• **Task prompt**: The entries below contain a line with "to CGrep Home-Page." and a line with "PCRE regular expressions.". Quote exactly those two lines and all lines between them.

• **Extracted data**:
•••
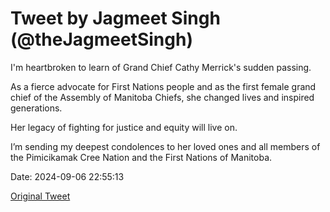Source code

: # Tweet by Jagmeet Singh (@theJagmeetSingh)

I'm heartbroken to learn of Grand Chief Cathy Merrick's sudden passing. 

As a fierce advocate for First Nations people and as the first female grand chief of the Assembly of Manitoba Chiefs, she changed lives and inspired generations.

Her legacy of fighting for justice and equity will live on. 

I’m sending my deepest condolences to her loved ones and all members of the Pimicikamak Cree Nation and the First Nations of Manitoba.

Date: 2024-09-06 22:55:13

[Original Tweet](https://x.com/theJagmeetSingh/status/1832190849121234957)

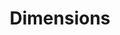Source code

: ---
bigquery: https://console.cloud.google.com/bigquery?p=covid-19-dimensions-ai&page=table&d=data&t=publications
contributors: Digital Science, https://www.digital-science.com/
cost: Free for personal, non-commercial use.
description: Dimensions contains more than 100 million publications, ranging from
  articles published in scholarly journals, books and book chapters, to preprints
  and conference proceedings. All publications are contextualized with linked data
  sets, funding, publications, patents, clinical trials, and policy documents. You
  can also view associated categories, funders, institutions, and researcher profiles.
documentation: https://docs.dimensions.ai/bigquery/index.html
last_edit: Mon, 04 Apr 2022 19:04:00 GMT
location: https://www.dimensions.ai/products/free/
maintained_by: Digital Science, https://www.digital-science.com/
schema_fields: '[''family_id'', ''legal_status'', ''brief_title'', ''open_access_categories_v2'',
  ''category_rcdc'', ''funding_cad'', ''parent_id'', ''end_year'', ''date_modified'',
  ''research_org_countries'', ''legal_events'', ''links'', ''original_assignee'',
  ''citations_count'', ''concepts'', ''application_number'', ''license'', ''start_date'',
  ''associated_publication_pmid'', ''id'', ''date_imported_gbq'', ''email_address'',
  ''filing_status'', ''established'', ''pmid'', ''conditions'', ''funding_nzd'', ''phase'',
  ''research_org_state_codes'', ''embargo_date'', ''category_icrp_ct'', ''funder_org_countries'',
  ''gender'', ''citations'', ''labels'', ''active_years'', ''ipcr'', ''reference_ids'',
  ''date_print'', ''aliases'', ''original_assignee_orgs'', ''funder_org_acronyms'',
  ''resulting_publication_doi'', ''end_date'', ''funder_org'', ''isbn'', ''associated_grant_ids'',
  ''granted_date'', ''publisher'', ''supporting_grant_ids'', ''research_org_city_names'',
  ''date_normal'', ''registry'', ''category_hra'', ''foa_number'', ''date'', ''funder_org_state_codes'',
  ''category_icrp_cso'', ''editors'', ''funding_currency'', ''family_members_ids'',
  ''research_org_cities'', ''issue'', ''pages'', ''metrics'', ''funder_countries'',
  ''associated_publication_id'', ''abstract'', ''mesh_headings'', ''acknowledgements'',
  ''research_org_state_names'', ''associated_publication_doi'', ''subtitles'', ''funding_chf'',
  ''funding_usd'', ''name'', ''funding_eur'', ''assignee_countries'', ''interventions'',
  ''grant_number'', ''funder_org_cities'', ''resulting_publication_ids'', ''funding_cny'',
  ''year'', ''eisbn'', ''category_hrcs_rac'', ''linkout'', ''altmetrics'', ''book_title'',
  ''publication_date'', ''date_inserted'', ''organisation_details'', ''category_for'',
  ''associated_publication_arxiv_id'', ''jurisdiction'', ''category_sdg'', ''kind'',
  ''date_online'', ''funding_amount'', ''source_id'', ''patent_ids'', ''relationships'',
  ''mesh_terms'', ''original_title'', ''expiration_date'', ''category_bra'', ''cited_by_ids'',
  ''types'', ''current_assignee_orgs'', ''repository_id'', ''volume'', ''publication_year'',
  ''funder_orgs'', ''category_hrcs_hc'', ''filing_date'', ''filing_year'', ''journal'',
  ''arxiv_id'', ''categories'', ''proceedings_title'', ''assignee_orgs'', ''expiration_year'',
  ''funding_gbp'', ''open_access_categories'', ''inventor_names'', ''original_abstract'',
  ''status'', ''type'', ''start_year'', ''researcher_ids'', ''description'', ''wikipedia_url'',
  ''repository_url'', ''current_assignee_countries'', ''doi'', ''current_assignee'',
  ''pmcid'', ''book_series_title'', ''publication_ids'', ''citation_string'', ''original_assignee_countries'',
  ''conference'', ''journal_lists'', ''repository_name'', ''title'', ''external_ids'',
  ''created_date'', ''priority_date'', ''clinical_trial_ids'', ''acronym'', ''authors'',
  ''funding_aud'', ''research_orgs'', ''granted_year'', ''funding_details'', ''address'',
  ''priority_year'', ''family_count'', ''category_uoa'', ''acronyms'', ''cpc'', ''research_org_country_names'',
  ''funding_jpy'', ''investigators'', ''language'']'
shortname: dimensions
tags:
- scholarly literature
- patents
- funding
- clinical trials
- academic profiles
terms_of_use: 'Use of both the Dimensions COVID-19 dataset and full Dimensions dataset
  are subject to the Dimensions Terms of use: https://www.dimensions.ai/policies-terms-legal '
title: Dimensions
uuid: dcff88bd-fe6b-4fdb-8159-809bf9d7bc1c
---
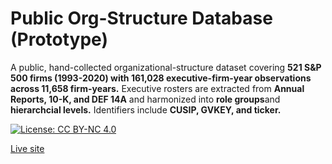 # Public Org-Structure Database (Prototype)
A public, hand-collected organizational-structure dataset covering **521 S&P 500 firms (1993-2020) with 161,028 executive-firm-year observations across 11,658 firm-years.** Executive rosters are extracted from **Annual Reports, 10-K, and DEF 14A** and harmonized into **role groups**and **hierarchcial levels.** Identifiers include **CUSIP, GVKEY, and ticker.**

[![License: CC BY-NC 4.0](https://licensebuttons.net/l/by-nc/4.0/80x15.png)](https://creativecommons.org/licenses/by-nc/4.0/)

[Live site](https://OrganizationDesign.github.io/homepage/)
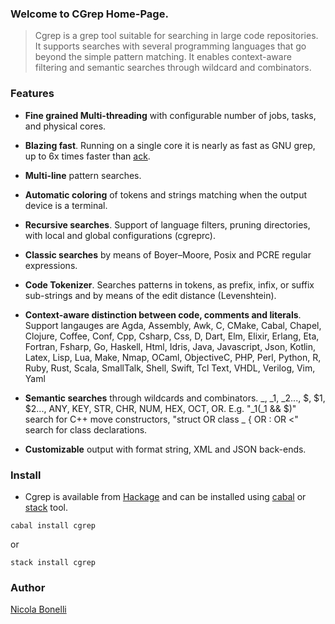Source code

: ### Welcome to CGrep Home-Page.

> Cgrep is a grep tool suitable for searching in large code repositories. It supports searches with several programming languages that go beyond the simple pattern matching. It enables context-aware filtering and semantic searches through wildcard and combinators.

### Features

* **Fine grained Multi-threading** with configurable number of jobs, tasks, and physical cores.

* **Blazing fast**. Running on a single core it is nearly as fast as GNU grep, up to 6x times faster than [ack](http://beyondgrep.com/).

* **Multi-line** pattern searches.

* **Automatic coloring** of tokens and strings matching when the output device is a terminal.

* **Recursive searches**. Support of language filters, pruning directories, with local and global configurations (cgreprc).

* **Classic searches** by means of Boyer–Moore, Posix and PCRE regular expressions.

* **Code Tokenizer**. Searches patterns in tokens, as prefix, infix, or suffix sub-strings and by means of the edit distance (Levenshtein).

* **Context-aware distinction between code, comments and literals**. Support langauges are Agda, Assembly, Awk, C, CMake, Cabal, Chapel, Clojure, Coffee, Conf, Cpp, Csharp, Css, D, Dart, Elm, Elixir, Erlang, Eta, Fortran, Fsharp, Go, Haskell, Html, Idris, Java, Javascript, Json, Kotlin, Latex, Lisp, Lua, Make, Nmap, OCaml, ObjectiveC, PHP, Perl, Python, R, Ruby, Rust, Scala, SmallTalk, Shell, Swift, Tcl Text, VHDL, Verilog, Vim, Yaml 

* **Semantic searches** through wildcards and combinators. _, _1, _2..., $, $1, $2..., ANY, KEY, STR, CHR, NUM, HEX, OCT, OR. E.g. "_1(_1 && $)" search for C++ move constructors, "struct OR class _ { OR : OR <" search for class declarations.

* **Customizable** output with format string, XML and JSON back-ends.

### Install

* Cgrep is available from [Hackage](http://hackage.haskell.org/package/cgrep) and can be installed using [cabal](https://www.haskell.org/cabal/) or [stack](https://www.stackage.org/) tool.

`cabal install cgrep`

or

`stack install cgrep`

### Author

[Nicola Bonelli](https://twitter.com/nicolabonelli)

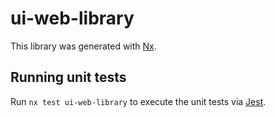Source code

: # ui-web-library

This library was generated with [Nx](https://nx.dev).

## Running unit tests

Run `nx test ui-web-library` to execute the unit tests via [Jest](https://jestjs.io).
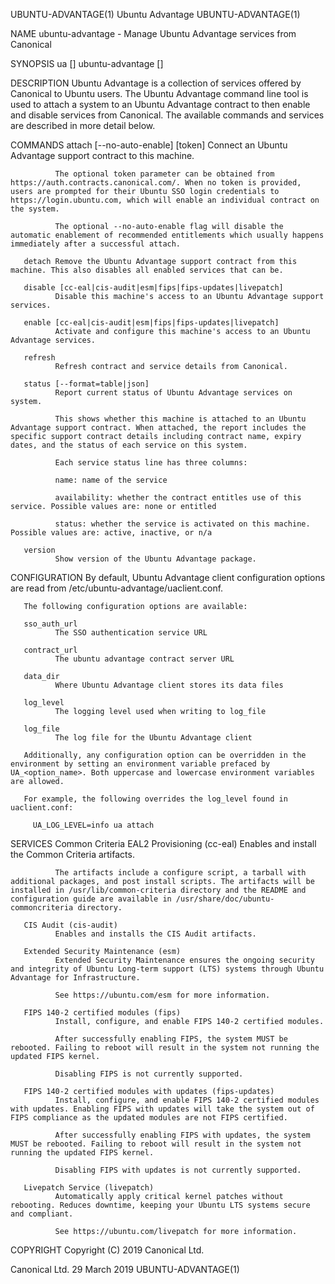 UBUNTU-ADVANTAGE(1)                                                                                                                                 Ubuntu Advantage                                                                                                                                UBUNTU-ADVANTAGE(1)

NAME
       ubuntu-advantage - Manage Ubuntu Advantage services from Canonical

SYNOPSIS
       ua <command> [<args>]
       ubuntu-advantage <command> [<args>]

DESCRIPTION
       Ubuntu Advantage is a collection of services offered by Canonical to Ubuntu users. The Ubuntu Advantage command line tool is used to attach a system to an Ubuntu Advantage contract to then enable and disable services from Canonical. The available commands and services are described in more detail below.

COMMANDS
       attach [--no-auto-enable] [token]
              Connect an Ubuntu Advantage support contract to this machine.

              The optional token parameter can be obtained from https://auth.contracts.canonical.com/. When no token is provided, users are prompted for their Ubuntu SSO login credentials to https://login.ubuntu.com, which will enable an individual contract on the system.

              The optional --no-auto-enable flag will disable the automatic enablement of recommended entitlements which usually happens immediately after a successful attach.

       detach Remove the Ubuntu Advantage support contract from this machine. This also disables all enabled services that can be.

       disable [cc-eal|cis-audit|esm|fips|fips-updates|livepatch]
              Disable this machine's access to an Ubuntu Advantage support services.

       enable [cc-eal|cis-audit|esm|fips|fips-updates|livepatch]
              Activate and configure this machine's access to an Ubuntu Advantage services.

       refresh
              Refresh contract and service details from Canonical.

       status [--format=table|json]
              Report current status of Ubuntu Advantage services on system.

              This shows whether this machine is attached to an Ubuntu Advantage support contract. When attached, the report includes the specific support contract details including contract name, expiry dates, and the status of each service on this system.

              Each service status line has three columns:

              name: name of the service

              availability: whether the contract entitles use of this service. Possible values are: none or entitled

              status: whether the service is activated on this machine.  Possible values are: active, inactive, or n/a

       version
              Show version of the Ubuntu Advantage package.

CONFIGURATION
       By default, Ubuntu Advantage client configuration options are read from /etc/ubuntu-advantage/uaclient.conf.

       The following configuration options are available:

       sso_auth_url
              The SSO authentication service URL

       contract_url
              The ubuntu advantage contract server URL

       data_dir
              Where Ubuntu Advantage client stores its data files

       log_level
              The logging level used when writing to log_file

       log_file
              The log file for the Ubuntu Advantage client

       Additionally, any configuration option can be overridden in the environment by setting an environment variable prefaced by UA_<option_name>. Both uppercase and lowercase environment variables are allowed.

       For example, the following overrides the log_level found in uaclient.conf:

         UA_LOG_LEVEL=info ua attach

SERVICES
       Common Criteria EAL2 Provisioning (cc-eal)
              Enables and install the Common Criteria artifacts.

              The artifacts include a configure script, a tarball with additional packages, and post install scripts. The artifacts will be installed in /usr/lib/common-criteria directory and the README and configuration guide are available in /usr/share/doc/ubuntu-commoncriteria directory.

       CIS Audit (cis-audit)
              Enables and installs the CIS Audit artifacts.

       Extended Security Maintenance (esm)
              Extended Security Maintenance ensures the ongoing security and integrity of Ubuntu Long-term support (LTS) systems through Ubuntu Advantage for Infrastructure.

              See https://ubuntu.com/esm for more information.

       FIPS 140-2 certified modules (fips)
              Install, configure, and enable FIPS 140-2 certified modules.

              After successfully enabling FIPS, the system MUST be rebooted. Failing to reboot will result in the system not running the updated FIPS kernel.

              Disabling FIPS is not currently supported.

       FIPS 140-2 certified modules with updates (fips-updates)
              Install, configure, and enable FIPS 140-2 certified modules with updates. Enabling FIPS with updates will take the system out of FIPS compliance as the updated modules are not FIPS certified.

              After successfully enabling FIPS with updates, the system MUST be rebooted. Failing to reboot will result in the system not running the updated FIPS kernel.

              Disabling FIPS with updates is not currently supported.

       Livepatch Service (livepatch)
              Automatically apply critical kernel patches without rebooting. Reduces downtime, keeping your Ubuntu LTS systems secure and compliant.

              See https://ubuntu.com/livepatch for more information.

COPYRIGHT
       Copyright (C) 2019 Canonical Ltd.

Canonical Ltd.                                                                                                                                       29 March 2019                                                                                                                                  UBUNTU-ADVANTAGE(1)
•••
• **Exercise result**:
: ### Welcome to CGrep Home-Page.

> Cgrep is a grep tool suitable for searching in large code repositories. It supports searches with several programming languages that go beyond the simple pattern matching. It enables context-aware filtering and semantic searches through wildcard and combinators.

### Features

* **Fine grained Multi-threading** with configurable number of jobs, tasks, and physical cores.

* **Blazing fast**. Running on a single core it is nearly as fast as GNU grep, up to 6x times faster than [ack](http://beyondgrep.com/).

* **Multi-line** pattern searches.

* **Automatic coloring** of tokens and strings matching when the output device is a terminal.

* **Recursive searches**. Support of language filters, pruning directories, with local and global configurations (cgreprc).

* **Classic searches** by means of Boyer–Moore, Posix and PCRE regular expressions.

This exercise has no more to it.